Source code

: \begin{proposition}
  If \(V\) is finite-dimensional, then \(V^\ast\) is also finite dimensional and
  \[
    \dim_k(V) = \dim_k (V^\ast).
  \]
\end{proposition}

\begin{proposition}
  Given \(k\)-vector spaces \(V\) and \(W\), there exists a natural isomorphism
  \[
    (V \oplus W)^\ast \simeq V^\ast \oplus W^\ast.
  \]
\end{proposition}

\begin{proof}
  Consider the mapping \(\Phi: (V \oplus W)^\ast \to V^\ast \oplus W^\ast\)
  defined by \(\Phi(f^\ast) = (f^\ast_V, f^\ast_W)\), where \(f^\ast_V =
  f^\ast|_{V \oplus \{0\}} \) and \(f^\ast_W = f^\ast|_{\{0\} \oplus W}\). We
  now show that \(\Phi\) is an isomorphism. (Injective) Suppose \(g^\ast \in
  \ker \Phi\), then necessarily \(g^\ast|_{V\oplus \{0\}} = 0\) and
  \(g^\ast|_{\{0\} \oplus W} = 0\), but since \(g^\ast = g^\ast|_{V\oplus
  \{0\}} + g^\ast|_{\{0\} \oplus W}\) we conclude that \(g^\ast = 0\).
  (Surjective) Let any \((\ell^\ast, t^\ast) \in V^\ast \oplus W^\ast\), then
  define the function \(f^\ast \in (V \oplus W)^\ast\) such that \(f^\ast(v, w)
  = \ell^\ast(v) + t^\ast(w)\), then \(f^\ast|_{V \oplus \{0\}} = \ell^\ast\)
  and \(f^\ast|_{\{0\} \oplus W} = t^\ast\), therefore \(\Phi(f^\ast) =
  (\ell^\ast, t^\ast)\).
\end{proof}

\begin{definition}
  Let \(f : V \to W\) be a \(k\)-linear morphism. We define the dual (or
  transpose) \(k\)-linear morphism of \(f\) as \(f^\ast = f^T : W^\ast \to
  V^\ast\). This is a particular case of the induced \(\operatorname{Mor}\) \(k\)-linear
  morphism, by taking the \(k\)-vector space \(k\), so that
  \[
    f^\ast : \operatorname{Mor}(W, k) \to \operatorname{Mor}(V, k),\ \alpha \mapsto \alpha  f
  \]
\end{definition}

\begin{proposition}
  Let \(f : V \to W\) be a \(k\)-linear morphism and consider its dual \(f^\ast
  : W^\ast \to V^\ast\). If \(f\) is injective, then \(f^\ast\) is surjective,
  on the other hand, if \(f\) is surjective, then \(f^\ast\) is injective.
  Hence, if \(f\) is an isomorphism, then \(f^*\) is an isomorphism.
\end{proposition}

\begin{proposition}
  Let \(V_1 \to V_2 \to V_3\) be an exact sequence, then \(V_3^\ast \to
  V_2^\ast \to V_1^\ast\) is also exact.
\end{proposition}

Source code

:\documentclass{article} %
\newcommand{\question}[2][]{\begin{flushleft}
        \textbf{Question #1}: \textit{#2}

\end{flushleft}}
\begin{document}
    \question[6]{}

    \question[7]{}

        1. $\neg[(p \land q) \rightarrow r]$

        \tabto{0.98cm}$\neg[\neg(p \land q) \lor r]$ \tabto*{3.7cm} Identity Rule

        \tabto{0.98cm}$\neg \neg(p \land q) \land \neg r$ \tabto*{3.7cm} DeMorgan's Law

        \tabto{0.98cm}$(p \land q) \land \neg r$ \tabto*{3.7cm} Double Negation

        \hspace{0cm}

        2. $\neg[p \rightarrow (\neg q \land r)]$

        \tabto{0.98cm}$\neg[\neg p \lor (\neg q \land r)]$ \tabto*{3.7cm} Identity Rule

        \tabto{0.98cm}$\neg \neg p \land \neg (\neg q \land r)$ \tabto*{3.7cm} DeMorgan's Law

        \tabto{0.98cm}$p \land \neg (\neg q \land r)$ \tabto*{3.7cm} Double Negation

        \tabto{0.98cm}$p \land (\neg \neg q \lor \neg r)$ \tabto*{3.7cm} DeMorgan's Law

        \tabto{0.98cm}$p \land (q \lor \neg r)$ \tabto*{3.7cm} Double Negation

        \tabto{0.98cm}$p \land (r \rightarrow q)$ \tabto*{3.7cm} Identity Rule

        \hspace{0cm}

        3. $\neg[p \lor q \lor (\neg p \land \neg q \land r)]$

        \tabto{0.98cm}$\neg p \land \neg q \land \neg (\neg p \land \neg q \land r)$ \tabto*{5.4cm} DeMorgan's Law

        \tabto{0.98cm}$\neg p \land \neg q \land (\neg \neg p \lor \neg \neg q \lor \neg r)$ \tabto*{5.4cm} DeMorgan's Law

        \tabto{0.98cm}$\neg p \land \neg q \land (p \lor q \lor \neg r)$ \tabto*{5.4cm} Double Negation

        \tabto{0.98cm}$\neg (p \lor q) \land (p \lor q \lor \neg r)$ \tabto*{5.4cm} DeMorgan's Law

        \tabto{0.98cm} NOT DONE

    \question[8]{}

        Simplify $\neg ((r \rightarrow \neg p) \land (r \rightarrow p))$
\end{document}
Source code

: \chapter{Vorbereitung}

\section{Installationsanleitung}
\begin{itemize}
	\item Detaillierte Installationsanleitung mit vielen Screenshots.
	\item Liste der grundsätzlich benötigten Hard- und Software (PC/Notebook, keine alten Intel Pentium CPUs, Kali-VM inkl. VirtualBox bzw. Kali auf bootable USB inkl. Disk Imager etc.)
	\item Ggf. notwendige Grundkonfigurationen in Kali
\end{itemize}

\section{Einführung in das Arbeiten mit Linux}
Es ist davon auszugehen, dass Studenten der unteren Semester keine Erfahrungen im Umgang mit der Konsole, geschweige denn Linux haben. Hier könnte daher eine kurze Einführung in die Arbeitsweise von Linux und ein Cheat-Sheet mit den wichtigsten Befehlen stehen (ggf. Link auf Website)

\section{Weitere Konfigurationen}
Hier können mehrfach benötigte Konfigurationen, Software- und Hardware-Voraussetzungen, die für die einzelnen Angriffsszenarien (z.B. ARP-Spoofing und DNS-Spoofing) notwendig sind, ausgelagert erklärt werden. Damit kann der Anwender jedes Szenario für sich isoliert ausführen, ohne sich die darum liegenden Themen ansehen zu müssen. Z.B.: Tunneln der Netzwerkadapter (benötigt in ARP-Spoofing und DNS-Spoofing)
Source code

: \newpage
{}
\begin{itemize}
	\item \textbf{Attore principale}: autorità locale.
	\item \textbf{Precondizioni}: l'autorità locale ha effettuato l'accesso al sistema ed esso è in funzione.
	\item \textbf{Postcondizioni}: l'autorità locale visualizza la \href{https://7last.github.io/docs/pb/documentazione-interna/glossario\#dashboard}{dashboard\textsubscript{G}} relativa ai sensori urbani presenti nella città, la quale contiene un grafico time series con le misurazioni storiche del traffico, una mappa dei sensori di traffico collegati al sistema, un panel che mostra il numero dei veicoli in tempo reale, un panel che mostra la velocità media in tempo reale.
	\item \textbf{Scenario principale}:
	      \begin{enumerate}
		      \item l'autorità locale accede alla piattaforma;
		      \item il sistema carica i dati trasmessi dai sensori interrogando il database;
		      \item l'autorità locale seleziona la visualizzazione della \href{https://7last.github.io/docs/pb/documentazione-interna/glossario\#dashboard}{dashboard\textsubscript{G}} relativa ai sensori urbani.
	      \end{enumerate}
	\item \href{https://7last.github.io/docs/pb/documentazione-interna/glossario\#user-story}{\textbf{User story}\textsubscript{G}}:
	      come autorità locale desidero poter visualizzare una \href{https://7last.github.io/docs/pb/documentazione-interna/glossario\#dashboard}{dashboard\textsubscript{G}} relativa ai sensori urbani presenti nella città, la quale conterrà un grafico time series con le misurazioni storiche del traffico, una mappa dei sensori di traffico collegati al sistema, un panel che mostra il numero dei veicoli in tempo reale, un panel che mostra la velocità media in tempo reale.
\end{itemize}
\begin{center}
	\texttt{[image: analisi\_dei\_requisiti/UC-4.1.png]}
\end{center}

....

#### What the task asks:
Please copy out every line in the listing that has the string "flushleft".

#### The answer:
\newcommand{\question}[2][]{\begin{flushleft}
\end{flushleft}}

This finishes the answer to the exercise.